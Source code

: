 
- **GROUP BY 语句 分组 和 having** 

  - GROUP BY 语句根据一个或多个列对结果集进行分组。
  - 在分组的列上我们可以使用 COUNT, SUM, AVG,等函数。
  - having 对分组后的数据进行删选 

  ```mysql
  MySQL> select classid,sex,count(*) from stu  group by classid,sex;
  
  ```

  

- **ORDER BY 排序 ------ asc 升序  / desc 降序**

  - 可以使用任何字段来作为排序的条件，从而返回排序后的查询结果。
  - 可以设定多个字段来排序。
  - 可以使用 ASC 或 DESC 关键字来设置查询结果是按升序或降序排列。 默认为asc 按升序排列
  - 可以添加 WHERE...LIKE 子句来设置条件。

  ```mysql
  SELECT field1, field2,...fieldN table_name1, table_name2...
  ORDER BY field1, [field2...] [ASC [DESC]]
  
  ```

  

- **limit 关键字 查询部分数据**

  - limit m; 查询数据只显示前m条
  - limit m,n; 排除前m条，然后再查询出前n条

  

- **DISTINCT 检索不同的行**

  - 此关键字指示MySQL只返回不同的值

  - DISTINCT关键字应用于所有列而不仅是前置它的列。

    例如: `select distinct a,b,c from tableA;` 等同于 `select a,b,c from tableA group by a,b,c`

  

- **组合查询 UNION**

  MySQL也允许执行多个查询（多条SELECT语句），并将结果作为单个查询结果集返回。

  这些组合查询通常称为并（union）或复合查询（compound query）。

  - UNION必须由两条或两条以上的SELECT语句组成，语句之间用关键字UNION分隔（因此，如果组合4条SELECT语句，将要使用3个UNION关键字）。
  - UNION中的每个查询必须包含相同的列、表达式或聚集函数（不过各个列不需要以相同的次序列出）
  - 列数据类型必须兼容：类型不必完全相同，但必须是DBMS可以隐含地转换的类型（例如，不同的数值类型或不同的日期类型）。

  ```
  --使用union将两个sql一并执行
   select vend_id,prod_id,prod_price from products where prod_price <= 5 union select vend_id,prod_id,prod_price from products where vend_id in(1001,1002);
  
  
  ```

> **Task to carry out**
Set down the lines above as they stand, starting with the first line and ending with the line that contains "- 可以使用任何字段来作为排序的条件，从而返回排序后的查询结果。".

> **Solution below**
Source code

: 
- **GROUP BY 语句 分组 和 having** 

  - GROUP BY 语句根据一个或多个列对结果集进行分组。
  - 在分组的列上我们可以使用 COUNT, SUM, AVG,等函数。
  - having 对分组后的数据进行删选 

  ```mysql
  MySQL> select classid,sex,count(*) from stu  group by classid,sex;
  
  ```

  

- **ORDER BY 排序 ------ asc 升序  / desc 降序**

  - 可以使用任何字段来作为排序的条件，从而返回排序后的查询结果。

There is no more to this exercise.